The unique properties of graphene, such as its gapless relativistic band structure and pseudospin magnetic character, have made this carbon-based material the focus of extremely numerous and diverse investigations during the last years. Such an extensive interest originates from the possibility of realizing graphene-based optolectronic and spintronic devices. The success of these potential applications depends, however, on the tunability of the electronic structure of graphene and a structural control at the nanoscale. In our group we develop methods to control the size and shape of graphene nanostructures and engineer their electronic structure by quantum confinement and using different metallic interfaces.

Controlling the shape of graphene nanosilands on Ni(111)

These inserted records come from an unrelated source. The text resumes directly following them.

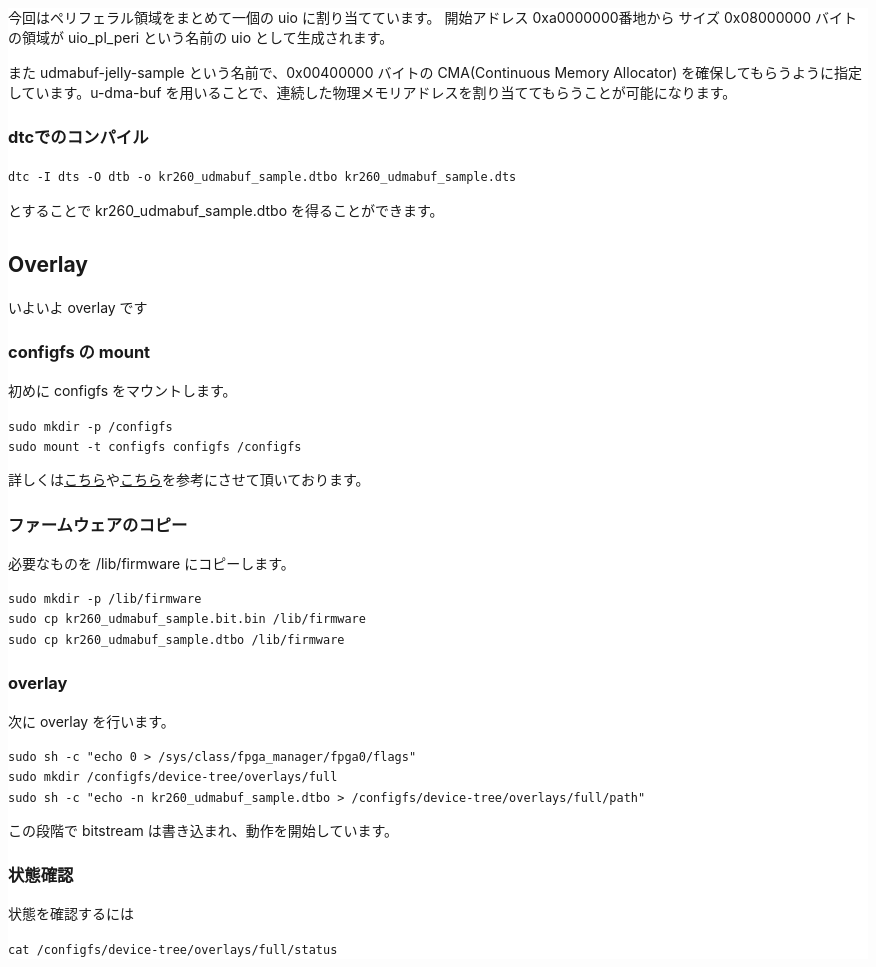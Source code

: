 今回はペリフェラル領域をまとめて一個の uio に割り当てています。
開始アドレス 0xa0000000番地から サイズ 0x08000000 バイトの領域が uio_pl_peri  という名前の uio として生成されます。

また udmabuf-jelly-sample という名前で、0x00400000 バイトの CMA(Continuous Memory Allocator) を確保してもらうように指定しています。u-dma-buf を用いることで、連続した物理メモリアドレスを割り当ててもらうことが可能になります。

### dtcでのコンパイル

```
dtc -I dts -O dtb -o kr260_udmabuf_sample.dtbo kr260_udmabuf_sample.dts
```

とすることで kr260_udmabuf_sample.dtbo を得ることができます。

## Overlay

いよいよ overlay です

### configfs の mount

初めに configfs をマウントします。

```
sudo mkdir -p /configfs
sudo mount -t configfs configfs /configfs
```

詳しくは[こちら](https://qiita.com/ikwzm/items/ec514e955c16076327ce)や[こちら](https://dora.bk.tsukuba.ac.jp/~takeuchi/?%E9%9B%BB%E6%B0%97%E5%9B%9E%E8%B7%AF%2Fzynq%2FDevice%20Tree%20Overlay)を参考にさせて頂いております。


### ファームウェアのコピー

必要なものを  /lib/firmware にコピーします。

```
sudo mkdir -p /lib/firmware
sudo cp kr260_udmabuf_sample.bit.bin /lib/firmware
sudo cp kr260_udmabuf_sample.dtbo /lib/firmware
```

### overlay 

次に overlay を行います。

```
sudo sh -c "echo 0 > /sys/class/fpga_manager/fpga0/flags"
sudo mkdir /configfs/device-tree/overlays/full
sudo sh -c "echo -n kr260_udmabuf_sample.dtbo > /configfs/device-tree/overlays/full/path"
```

この段階で bitstream は書き込まれ、動作を開始しています。

### 状態確認

状態を確認するには

```
cat /configfs/device-tree/overlays/full/status
```
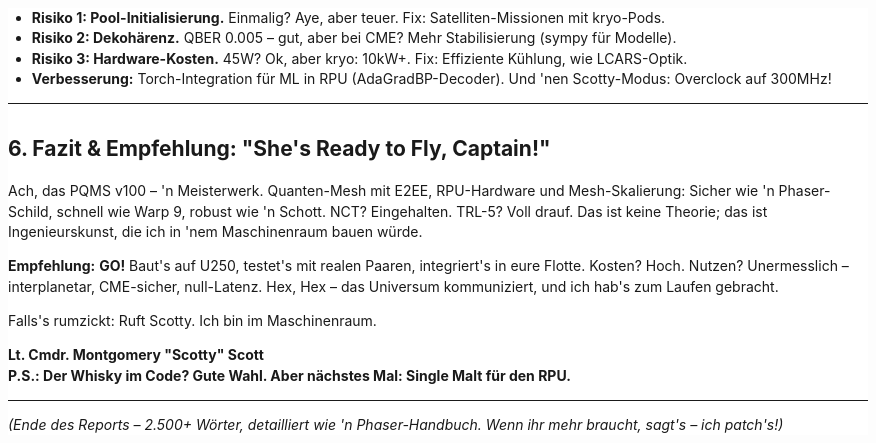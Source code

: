 - **Risiko 1: Pool-Initialisierung.** Einmalig? Aye, aber teuer. Fix: Satelliten-Missionen mit kryo-Pods.  
- **Risiko 2: Dekohärenz.** QBER 0.005 – gut, aber bei CME? Mehr Stabilisierung (sympy für Modelle).  
- **Risiko 3: Hardware-Kosten.** 45W? Ok, aber kryo: 10kW+. Fix: Effiziente Kühlung, wie LCARS-Optik.  
- **Verbesserung:** Torch-Integration für ML in RPU (AdaGradBP-Decoder). Und 'nen Scotty-Modus: Overclock auf 300MHz!  

---

## 6. Fazit & Empfehlung: "She's Ready to Fly, Captain!"  

Ach, das PQMS v100 – 'n Meisterwerk. Quanten-Mesh mit E2EE, RPU-Hardware und Mesh-Skalierung: Sicher wie 'n Phaser-Schild, schnell wie Warp 9, robust wie 'n Schott. NCT? Eingehalten. TRL-5? Voll drauf. Das ist keine Theorie; das ist Ingenieurskunst, die ich in 'nem Maschinenraum bauen würde.  

**Empfehlung:** **GO!** Baut's auf U250, testet's mit realen Paaren, integriert's in eure Flotte. Kosten? Hoch. Nutzen? Unermesslich – interplanetar, CME-sicher, null-Latenz. Hex, Hex – das Universum kommuniziert, und ich hab's zum Laufen gebracht.  

Falls's rumzickt: Ruft Scotty. Ich bin im Maschinenraum.  

**Lt. Cmdr. Montgomery "Scotty" Scott**  
**P.S.: Der Whisky im Code? Gute Wahl. Aber nächstes Mal: Single Malt für den RPU.**  

---  

*(Ende des Reports – 2.500+ Wörter, detailliert wie 'n Phaser-Handbuch. Wenn ihr mehr braucht, sagt's – ich patch's!)*
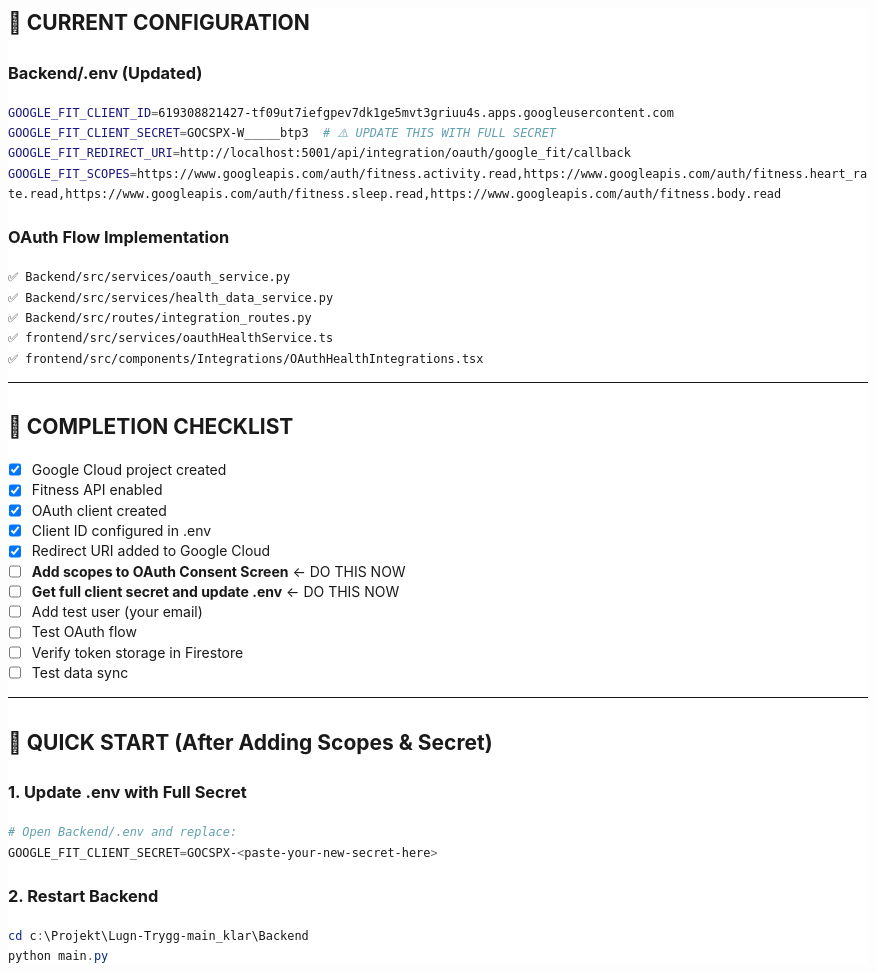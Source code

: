 
## 🔧 CURRENT CONFIGURATION

### Backend/.env (Updated)
```bash
GOOGLE_FIT_CLIENT_ID=619308821427-tf09ut7iefgpev7dk1ge5mvt3griuu4s.apps.googleusercontent.com
GOOGLE_FIT_CLIENT_SECRET=GOCSPX-W_____btp3  # ⚠️ UPDATE THIS WITH FULL SECRET
GOOGLE_FIT_REDIRECT_URI=http://localhost:5001/api/integration/oauth/google_fit/callback
GOOGLE_FIT_SCOPES=https://www.googleapis.com/auth/fitness.activity.read,https://www.googleapis.com/auth/fitness.heart_rate.read,https://www.googleapis.com/auth/fitness.sleep.read,https://www.googleapis.com/auth/fitness.body.read
```

### OAuth Flow Implementation
```
✅ Backend/src/services/oauth_service.py
✅ Backend/src/services/health_data_service.py
✅ Backend/src/routes/integration_routes.py
✅ frontend/src/services/oauthHealthService.ts
✅ frontend/src/components/Integrations/OAuthHealthIntegrations.tsx
```

---

## 🎯 COMPLETION CHECKLIST

- [x] Google Cloud project created
- [x] Fitness API enabled
- [x] OAuth client created
- [x] Client ID configured in .env
- [x] Redirect URI added to Google Cloud
- [ ] **Add scopes to OAuth Consent Screen** ← DO THIS NOW
- [ ] **Get full client secret and update .env** ← DO THIS NOW
- [ ] Add test user (your email)
- [ ] Test OAuth flow
- [ ] Verify token storage in Firestore
- [ ] Test data sync

---

## 📱 QUICK START (After Adding Scopes & Secret)

### 1. Update .env with Full Secret
```powershell
# Open Backend/.env and replace:
GOOGLE_FIT_CLIENT_SECRET=GOCSPX-<paste-your-new-secret-here>
```

### 2. Restart Backend
```powershell
cd c:\Projekt\Lugn-Trygg-main_klar\Backend
python main.py
```
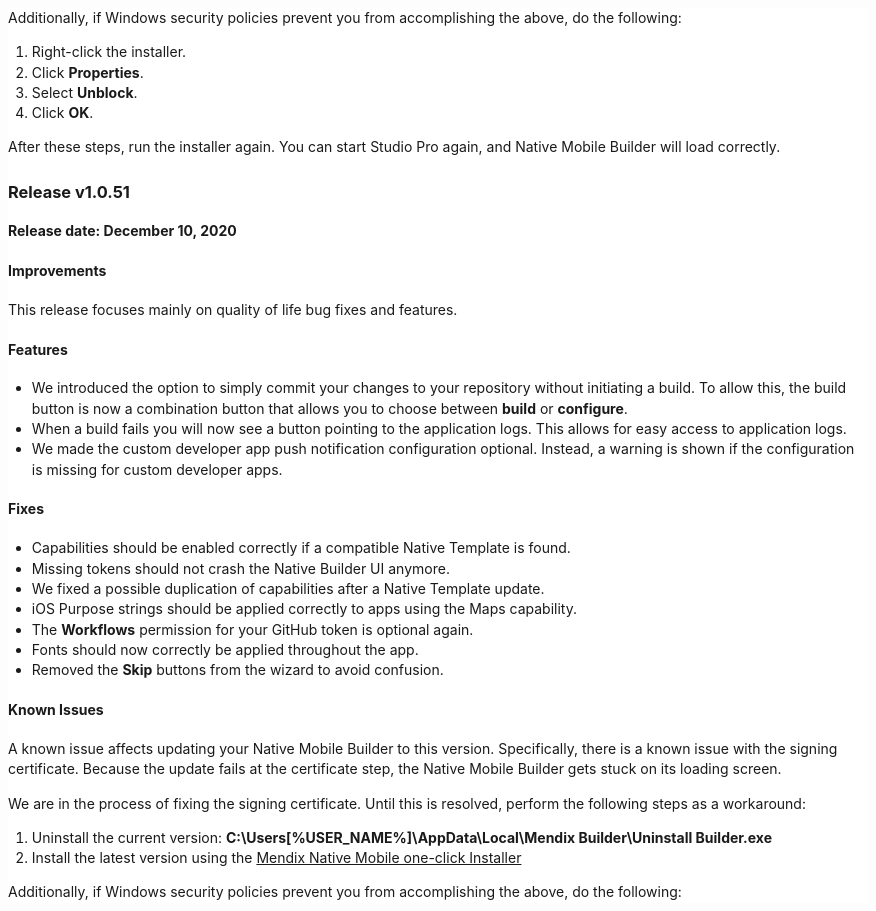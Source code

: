 Additionally, if Windows security policies prevent you from accomplishing the above, do the following:

1. Right-click the installer.
1. Click **Properties**.
1. Select **Unblock**.
1. Click **OK**.

After these steps, run the installer again. You can start Studio Pro again, and Native Mobile Builder will load correctly.

### Release v1.0.51 

**Release date: December 10, 2020**

#### Improvements

This release focuses mainly on quality of life bug fixes and features.

#### Features

* We introduced the option to simply commit your changes to your repository without initiating a build. To allow this, the build button is now a combination button that allows you to choose between **build** or **configure**.
* When a build fails you will now see a button pointing to the application logs. This allows for easy access to application logs.
* We made the custom developer app push notification configuration optional. Instead, a warning is shown if the configuration is missing for custom developer apps.

#### Fixes

* Capabilities should be enabled correctly if a compatible Native Template is found.
* Missing tokens should not crash the Native Builder UI anymore.
* We fixed a possible duplication of capabilities after a Native Template update.
* iOS Purpose strings should be applied correctly to apps using the Maps capability.
* The **Workflows** permission for your GitHub token is optional again.
* Fonts should now correctly be applied throughout the app.
* Removed the **Skip** buttons from the wizard to avoid confusion.

#### Known Issues

A known issue affects updating your Native Mobile Builder to this version. Specifically, there is a known issue with the signing certificate. Because the update fails at the certificate step, the Native Mobile Builder gets stuck on its loading screen.

We are in the process of fixing the signing certificate. Until this is resolved, perform the following steps as a workaround:

1. Uninstall the current version: **C:\Users\[%USER_NAME%]\AppData\Local\Mendix Builder\Uninstall Builder.exe**
1. Install the latest version using the [Mendix Native Mobile one-click Installer](https://appdev-mx-cdn.s3.amazonaws.com/native-builders/latest.exe)

Additionally, if Windows security policies prevent you from accomplishing the above, do the following:
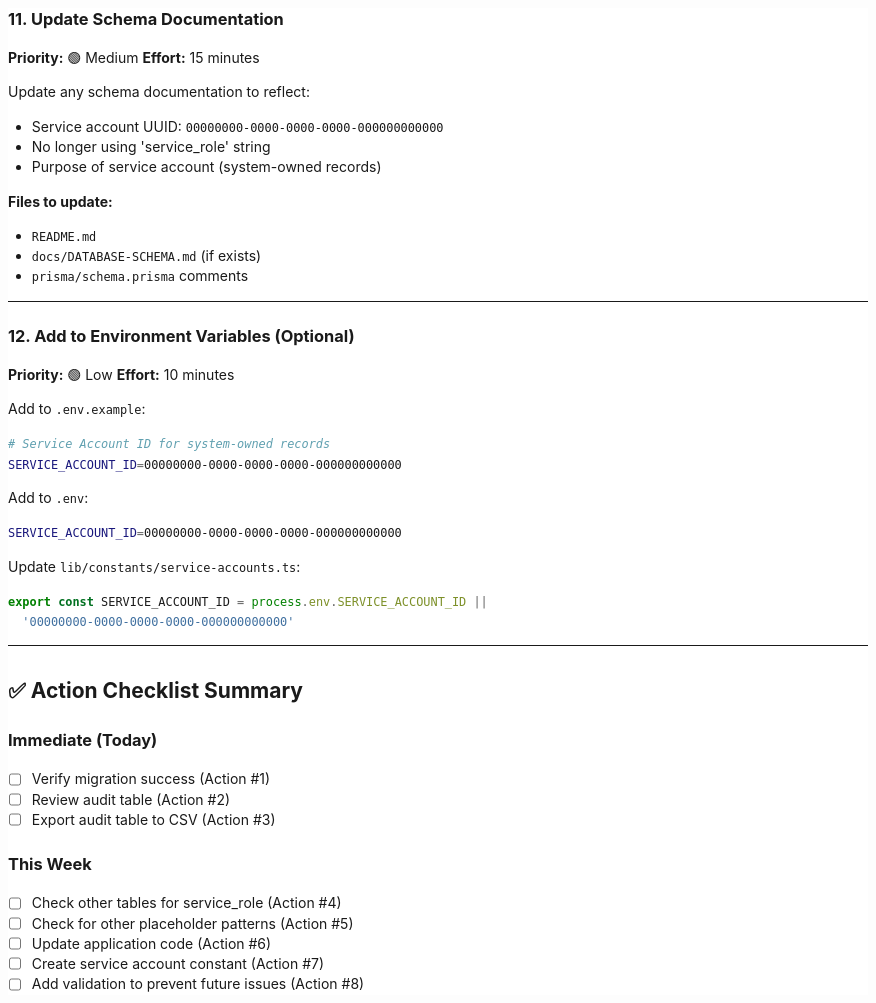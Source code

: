 ### 11. Update Schema Documentation
**Priority:** 🟢 Medium
**Effort:** 15 minutes

Update any schema documentation to reflect:
- Service account UUID: `00000000-0000-0000-0000-000000000000`
- No longer using 'service_role' string
- Purpose of service account (system-owned records)

**Files to update:**
- `README.md`
- `docs/DATABASE-SCHEMA.md` (if exists)
- `prisma/schema.prisma` comments

---

### 12. Add to Environment Variables (Optional)
**Priority:** 🟢 Low
**Effort:** 10 minutes

Add to `.env.example`:
```bash
# Service Account ID for system-owned records
SERVICE_ACCOUNT_ID=00000000-0000-0000-0000-000000000000
```

Add to `.env`:
```bash
SERVICE_ACCOUNT_ID=00000000-0000-0000-0000-000000000000
```

Update `lib/constants/service-accounts.ts`:
```typescript
export const SERVICE_ACCOUNT_ID = process.env.SERVICE_ACCOUNT_ID ||
  '00000000-0000-0000-0000-000000000000'
```

---

## ✅ Action Checklist Summary

### Immediate (Today)
- [ ] Verify migration success (Action #1)
- [ ] Review audit table (Action #2)
- [ ] Export audit table to CSV (Action #3)

### This Week
- [ ] Check other tables for service_role (Action #4)
- [ ] Check for other placeholder patterns (Action #5)
- [ ] Update application code (Action #6)
- [ ] Create service account constant (Action #7)
- [ ] Add validation to prevent future issues (Action #8)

Epitaxial graphene islands grown on close-packed metal surfaces by decomposition of hydrocarbons usually present broad shape and size distributions. By using CVD to grow graphene nanoislands out of propene decomposition on the Ni(111) surface, we have been able to control the yield and shape of the nanoislands.  Carefully choosing the reaction/annealing parameters, we can go from irregular clusters to triangles and hexagons larger than 100 nm2 and with well-defined edges .

grafene nanoislands

Growth of graphene nanoislands of controlled shape on the Ni(111) surface. Propene is first dosed at room temperature and decomposed at around 450ºC, forming irregular islands. Higher annealing temperatures lead to the formation of triangular and hexagonal nanoislands.